Below are the survey results. (If you are viewing this in an email, you’ll need to download the images.) I’ll add my commentary at the end.
Is workplace DEI training good?
Does your business have DEI training?
If you train on DEI, does it address “white privilege,”
“critical race theory,” both, or neither?
Do you think that DEI training should address
“white privilege,” “critical race theory,” both, or neither?
Does your workplace have someone whose job is to focus on DEI?
I work in the ______________ sector.
Now, let’s go inside the numbers.
Here are the three data points that stood out for me.

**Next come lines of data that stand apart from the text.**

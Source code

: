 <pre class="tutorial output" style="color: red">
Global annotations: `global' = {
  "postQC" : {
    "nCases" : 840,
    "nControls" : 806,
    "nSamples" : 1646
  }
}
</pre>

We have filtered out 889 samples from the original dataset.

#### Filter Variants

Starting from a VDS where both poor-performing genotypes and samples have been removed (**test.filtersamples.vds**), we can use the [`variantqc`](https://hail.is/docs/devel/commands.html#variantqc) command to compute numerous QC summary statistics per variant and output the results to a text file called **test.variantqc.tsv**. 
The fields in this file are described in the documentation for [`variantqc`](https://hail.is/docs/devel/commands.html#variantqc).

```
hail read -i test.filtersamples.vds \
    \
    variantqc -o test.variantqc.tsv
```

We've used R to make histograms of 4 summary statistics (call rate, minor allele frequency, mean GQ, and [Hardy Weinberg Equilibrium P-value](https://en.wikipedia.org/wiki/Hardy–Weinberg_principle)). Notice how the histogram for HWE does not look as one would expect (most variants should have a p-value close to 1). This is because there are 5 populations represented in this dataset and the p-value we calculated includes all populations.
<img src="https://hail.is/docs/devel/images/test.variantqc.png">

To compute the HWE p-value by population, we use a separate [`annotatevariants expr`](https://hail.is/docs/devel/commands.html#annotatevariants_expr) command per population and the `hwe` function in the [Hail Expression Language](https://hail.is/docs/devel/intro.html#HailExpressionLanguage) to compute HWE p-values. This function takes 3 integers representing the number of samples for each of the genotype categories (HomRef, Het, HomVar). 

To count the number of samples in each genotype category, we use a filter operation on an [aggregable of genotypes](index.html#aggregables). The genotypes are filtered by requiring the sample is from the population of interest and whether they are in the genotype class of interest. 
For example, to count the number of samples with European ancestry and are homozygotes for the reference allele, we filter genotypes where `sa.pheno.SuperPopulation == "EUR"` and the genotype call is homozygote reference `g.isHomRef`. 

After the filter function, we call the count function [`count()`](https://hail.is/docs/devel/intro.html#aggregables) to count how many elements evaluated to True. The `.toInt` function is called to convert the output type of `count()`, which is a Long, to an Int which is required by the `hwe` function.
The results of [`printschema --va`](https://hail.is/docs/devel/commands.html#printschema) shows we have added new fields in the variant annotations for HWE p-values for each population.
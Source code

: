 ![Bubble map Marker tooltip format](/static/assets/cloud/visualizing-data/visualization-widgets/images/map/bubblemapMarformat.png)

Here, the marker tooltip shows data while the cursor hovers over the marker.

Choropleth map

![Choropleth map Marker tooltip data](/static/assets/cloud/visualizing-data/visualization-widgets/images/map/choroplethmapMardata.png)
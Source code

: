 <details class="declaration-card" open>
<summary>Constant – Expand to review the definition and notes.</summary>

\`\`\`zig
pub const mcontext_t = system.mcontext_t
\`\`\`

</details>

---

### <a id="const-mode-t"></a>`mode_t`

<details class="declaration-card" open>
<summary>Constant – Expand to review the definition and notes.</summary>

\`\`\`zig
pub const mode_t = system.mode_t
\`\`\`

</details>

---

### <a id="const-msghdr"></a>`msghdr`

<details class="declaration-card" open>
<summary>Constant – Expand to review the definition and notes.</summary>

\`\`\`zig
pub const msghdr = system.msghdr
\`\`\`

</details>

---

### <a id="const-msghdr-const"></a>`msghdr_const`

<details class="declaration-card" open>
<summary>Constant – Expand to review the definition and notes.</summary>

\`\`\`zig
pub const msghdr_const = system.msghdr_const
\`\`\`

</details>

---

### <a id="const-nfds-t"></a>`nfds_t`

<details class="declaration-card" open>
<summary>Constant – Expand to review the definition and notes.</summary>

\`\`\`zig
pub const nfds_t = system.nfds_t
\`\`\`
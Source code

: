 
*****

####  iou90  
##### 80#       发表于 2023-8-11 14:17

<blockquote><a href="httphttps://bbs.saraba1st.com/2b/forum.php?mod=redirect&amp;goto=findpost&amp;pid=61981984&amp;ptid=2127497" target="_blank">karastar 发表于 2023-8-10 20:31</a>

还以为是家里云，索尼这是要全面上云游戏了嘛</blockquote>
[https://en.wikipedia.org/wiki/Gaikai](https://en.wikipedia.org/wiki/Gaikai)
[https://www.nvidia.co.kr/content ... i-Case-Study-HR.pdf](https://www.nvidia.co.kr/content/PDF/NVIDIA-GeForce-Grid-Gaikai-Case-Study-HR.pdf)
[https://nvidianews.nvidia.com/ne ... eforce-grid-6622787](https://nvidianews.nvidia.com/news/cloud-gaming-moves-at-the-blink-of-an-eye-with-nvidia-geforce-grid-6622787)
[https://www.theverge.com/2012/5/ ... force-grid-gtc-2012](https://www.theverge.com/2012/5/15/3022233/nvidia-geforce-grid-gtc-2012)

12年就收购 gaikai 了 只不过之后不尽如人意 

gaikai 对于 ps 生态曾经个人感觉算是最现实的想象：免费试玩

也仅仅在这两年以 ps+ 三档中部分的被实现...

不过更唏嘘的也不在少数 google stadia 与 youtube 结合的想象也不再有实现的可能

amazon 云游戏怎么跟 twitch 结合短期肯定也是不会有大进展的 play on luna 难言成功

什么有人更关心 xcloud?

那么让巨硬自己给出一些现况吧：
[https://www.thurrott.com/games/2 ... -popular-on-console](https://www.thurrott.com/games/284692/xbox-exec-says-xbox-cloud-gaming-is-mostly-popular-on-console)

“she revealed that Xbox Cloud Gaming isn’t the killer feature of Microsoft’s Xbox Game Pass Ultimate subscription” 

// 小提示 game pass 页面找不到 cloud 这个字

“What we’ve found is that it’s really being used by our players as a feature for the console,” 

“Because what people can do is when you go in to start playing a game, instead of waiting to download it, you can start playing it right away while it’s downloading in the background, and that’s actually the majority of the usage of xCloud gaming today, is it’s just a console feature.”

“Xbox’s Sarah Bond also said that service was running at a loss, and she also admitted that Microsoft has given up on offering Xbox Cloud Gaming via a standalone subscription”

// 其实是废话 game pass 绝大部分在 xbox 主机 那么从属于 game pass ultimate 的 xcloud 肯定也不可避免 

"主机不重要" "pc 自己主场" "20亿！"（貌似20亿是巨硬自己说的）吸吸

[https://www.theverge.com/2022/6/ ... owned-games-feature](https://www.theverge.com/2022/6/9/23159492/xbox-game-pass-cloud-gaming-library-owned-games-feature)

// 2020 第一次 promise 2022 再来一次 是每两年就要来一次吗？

- Thumbs up for DEI training. It’s about the only thing on which respondents generally agree. While a little more than half of you don’t receive any DEI training at work, nearly 3/4 of you agree that DEI training in the workplace is good. Although, in the comments, some of you distinguished between good, bad, and mediocre DEI training.
- Most of you aren’t trained on “white privilege” or “critical race theory” specifically, but…more than half of respondents believe that DEI training should cover either or both topics. The comments helped to illuminate the positions of some who opposed training on these topics. For example, some found these topics to be too divisive for the workplace. Others were concerned that these topics were too anecdotal and lacked empirical support.
- DEI remains a mystery for more than just a few of you. The federal government wants to nix “white privilege” and “critical race theory” from employee training. But, about one in seven respondents don’t know whether that’s good or bad. For those of you who do participate in DEI training, over 20% don’t know whether that training covers either “white privilege” or “critical race theory.”
Like most of you, I’m a proponent of DEI. But, as a white male, I wouldn’t consider myself the ideal DEI trainer on a specific topic like “critical race theory,” which involves narratives and sharing other personal experiences. And, candidly, I don’t know how much emphasis “white privilege” and “critical race theory” should receive in DEI training versus unconscious/implicit bias, microaggressions, or the like. But, I don’t think that their mere mention would undermine DEI efforts.
I’m fortunate that I work for a company that promotes DEI. Some of you may face stronger headwinds. If you crave good DEI training for your workforce but are thinking that you’d have better luck convincing the boss to swim with piranhas, I have a suggestion: speak the right language. That is, come prepared with empirical data to support the return on investment for DEI training. Spend X on DEI training now and save Y later on in less attrition, more productive workers, fewer lawsuits, whatever you need to show a positive ROI. Those CEO and CFO types seem to like that, I’m told. You might find that talking dollars and cents makes sense.
Or, you may be working for the wrong company.